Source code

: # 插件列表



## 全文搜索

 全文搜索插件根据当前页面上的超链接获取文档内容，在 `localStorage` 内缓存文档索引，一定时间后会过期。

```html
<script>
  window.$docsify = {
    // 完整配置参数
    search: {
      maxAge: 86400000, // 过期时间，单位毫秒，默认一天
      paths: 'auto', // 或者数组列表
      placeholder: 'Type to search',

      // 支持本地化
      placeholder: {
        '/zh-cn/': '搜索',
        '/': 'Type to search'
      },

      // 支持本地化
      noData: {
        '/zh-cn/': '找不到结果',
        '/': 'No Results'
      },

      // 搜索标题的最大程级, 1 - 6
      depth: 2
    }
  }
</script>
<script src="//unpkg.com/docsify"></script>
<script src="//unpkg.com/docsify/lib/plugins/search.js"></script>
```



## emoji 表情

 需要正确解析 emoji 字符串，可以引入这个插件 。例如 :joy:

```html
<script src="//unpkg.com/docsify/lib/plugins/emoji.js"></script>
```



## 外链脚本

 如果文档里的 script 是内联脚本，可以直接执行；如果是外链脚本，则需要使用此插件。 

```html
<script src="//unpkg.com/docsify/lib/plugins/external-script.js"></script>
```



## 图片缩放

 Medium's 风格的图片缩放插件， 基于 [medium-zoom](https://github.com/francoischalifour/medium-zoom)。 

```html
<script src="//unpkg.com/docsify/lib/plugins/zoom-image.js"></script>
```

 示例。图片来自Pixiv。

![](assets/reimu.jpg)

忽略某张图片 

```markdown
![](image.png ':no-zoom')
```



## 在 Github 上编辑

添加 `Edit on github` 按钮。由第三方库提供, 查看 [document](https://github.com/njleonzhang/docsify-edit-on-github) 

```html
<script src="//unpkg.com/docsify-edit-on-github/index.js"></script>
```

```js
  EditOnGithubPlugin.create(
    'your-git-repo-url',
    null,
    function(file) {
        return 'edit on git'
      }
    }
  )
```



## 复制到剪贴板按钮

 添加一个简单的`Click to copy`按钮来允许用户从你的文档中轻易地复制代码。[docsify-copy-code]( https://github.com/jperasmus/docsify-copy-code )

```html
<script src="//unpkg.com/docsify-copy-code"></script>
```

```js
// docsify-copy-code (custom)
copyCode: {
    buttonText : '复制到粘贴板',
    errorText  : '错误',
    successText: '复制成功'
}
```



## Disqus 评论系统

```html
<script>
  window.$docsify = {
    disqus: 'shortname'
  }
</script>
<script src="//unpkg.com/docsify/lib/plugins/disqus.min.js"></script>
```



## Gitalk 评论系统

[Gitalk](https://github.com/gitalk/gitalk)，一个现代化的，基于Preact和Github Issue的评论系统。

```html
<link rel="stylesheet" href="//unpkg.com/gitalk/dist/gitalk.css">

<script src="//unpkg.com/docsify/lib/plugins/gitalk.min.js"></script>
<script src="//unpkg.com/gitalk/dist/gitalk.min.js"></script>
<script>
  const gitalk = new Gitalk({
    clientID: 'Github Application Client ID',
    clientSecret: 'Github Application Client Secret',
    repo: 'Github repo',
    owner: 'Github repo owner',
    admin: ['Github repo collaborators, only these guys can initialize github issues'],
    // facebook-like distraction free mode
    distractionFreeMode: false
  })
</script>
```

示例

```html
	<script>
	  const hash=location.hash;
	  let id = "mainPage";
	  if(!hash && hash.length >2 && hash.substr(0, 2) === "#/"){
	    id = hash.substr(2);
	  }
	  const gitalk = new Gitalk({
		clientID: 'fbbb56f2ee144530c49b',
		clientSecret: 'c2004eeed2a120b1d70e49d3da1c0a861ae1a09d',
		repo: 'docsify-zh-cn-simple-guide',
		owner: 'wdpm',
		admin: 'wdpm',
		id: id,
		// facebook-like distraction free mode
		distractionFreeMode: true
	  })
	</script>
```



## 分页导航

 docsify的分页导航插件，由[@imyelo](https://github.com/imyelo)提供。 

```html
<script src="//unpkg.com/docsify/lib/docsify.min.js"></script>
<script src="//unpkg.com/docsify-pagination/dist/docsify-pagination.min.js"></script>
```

══════

■ Exercise: In this exercise, repeat the entries above verbatim.

■ Solution to the problem:
Source code

: # 插件列表



## 全文搜索

 全文搜索插件根据当前页面上的超链接获取文档内容，在 `localStorage` 内缓存文档索引，一定时间后会过期。

```html
<script>
  window.$docsify = {
    // 完整配置参数
    search: {
      maxAge: 86400000, // 过期时间，单位毫秒，默认一天
      paths: 'auto', // 或者数组列表
      placeholder: 'Type to search',

      // 支持本地化
      placeholder: {
        '/zh-cn/': '搜索',
        '/': 'Type to search'
      },

      // 支持本地化
      noData: {
        '/zh-cn/': '找不到结果',
        '/': 'No Results'
      },

      // 搜索标题的最大程级, 1 - 6
      depth: 2
    }
  }
</script>
<script src="//unpkg.com/docsify"></script>
<script src="//unpkg.com/docsify/lib/plugins/search.js"></script>
```



## emoji 表情

 需要正确解析 emoji 字符串，可以引入这个插件 。例如 :joy:

```html
<script src="//unpkg.com/docsify/lib/plugins/emoji.js"></script>
```



## 外链脚本

 如果文档里的 script 是内联脚本，可以直接执行；如果是外链脚本，则需要使用此插件。 

```html
<script src="//unpkg.com/docsify/lib/plugins/external-script.js"></script>
```



## 图片缩放

 Medium's 风格的图片缩放插件， 基于 [medium-zoom](https://github.com/francoischalifour/medium-zoom)。 

```html
<script src="//unpkg.com/docsify/lib/plugins/zoom-image.js"></script>
```

 示例。图片来自Pixiv。

![](assets/reimu.jpg)

忽略某张图片 

```markdown
![](image.png ':no-zoom')
```



## 在 Github 上编辑

添加 `Edit on github` 按钮。由第三方库提供, 查看 [document](https://github.com/njleonzhang/docsify-edit-on-github) 

```html
<script src="//unpkg.com/docsify-edit-on-github/index.js"></script>
```

```js
  EditOnGithubPlugin.create(
    'your-git-repo-url',
    null,
    function(file) {
        return 'edit on git'
      }
    }
  )
```



## 复制到剪贴板按钮

 添加一个简单的`Click to copy`按钮来允许用户从你的文档中轻易地复制代码。[docsify-copy-code]( https://github.com/jperasmus/docsify-copy-code )

```html
<script src="//unpkg.com/docsify-copy-code"></script>
```

```js
// docsify-copy-code (custom)
copyCode: {
    buttonText : '复制到粘贴板',
    errorText  : '错误',
    successText: '复制成功'
}
```



## Disqus 评论系统

```html
<script>
  window.$docsify = {
    disqus: 'shortname'
  }
</script>
<script src="//unpkg.com/docsify/lib/plugins/disqus.min.js"></script>
```



## Gitalk 评论系统

[Gitalk](https://github.com/gitalk/gitalk)，一个现代化的，基于Preact和Github Issue的评论系统。

```html
<link rel="stylesheet" href="//unpkg.com/gitalk/dist/gitalk.css">

<script src="//unpkg.com/docsify/lib/plugins/gitalk.min.js"></script>
<script src="//unpkg.com/gitalk/dist/gitalk.min.js"></script>
<script>
  const gitalk = new Gitalk({
    clientID: 'Github Application Client ID',
    clientSecret: 'Github Application Client Secret',
    repo: 'Github repo',
    owner: 'Github repo owner',
    admin: ['Github repo collaborators, only these guys can initialize github issues'],
    // facebook-like distraction free mode
    distractionFreeMode: false
  })
</script>
```

示例

```html
	<script>
	  const hash=location.hash;
	  let id = "mainPage";
	  if(!hash && hash.length >2 && hash.substr(0, 2) === "#/"){
	    id = hash.substr(2);
	  }
	  const gitalk = new Gitalk({
		clientID: 'fbbb56f2ee144530c49b',
		clientSecret: 'c2004eeed2a120b1d70e49d3da1c0a861ae1a09d',
		repo: 'docsify-zh-cn-simple-guide',
		owner: 'wdpm',
		admin: 'wdpm',
		id: id,
		// facebook-like distraction free mode
		distractionFreeMode: true
	  })
	</script>
```



## 分页导航

 docsify的分页导航插件，由[@imyelo](https://github.com/imyelo)提供。 

```html
<script src="//unpkg.com/docsify/lib/docsify.min.js"></script>
<script src="//unpkg.com/docsify-pagination/dist/docsify-pagination.min.js"></script>
```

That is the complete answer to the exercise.